Available data →
= = = =

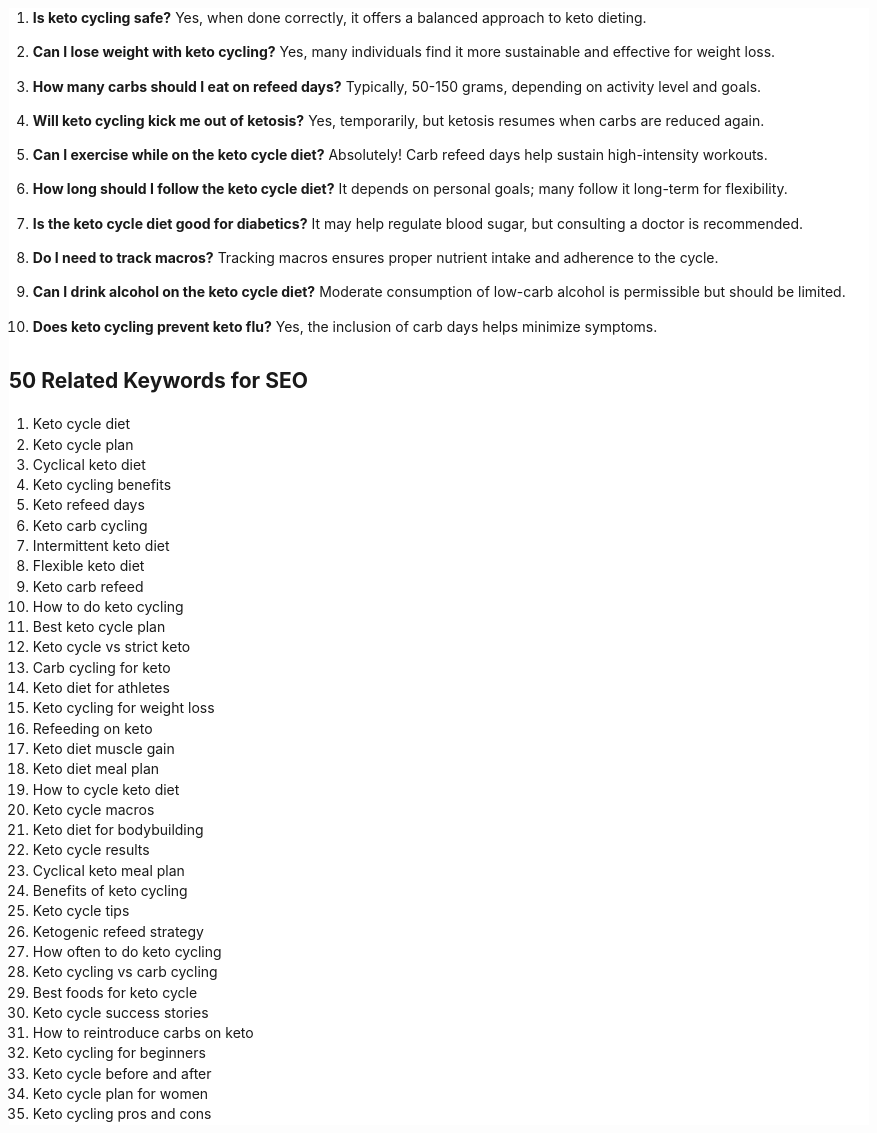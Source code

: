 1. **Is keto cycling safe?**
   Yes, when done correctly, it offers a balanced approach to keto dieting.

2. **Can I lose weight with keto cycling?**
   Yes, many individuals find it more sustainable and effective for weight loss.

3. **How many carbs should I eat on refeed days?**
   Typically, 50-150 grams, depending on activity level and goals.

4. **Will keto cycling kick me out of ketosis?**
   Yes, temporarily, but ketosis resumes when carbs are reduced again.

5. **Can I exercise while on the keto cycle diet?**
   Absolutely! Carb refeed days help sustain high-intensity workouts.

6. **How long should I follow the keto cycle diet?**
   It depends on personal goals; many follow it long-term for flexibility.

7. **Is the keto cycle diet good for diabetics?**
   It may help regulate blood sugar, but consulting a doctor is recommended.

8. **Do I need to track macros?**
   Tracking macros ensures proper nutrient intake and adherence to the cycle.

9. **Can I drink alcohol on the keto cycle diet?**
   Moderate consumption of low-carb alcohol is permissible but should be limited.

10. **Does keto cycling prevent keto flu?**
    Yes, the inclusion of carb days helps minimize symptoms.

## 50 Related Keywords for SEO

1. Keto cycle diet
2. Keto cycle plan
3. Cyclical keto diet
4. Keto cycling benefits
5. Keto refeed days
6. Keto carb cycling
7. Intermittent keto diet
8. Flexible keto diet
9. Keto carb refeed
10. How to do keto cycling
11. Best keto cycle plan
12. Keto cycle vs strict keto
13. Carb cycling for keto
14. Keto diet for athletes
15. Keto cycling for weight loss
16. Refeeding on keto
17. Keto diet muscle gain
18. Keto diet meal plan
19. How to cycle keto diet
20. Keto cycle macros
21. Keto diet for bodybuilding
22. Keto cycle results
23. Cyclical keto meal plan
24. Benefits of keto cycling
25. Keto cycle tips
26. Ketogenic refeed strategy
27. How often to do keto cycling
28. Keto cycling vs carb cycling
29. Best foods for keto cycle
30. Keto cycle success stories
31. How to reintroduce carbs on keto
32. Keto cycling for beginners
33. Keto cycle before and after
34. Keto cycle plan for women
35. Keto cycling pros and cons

= = = =

What you will do →
Look through the entries above and quote exactly the lines from the line with "3. **How many" to the line with "Absolutely! Carb refeed", counting both of those lines.

Your solution →
3. **How many carbs should I eat on refeed days?**
   Typically, 50-150 grams, depending on activity level and goals.

4. **Will keto cycling kick me out of ketosis?**
   Yes, temporarily, but ketosis resumes when carbs are reduced again.

5. **Can I exercise while on the keto cycle diet?**
   Absolutely! Carb refeed days help sustain high-intensity workouts.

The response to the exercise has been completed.